Why am I so sentimental? Maybe because I grew up with my mother silently sobbing to Land of Hope and Glory at the Last Night of the Proms. Today’s soundtrack, a scratchy recording of Teddy Bears’ Picnic, is unbearably poignant. It was the little row of display boxes that started me off. You open the lid and inside is a lone exhibit – a little toy dog, given by a father to his child; a pair of children’s specs. Waaaaa!

I finally move on, bucked by a quote from a child’s letter: ‘They call this spring, Mum, and they have one down here every year.’

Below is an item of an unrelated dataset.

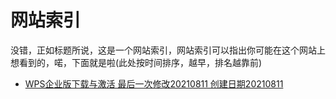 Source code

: # 网站索引
没错，正如标题所说，这是一个网站索引，网站索引可以指出你可能在这个网站上想看到的，喏，下面就是啦(此处按时间排序，越早，排名越靠前)
<br/>
- <a href="https://ouyanghongqian.github.io/WPS_EP">WPS企业版下载与激活 最后一次修改20210811 创建日期20210811</a>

Now I’m in the 1940s suburban house and the tears are welling up all over again. It’s just so familiar. My mother’s childhood house was like this. Items of furniture followed us to my childhood house. The oak hallway dresser, the Lloyd loom chairs. Rental cottages I’ve stayed at in Cornwall and Wales – identical tiled fireplaces, lumpy wooden-framed sofa and chairs, utilitarian iron bedsteads, the only concession to modernity being an indoor lav and a semi-fitted kitchen. Oh the pain of nostalgia!

I find Lily in the World War One trenches, a sobering experience even for her. We emerge to the sunshine and sit on the museum steps with our polystyrene trays of chips.

‘Did you read some of the letters from the children who had been sent away to the country?’ I ask Lily.

She screws up her face and twists her mouth as she racks her brains. There’s a long pause as I wait and she scrabbles around in her tray. She makes a stab with her wooden fork and brandishes a three-inch chip. ‘Longest chip challenge!’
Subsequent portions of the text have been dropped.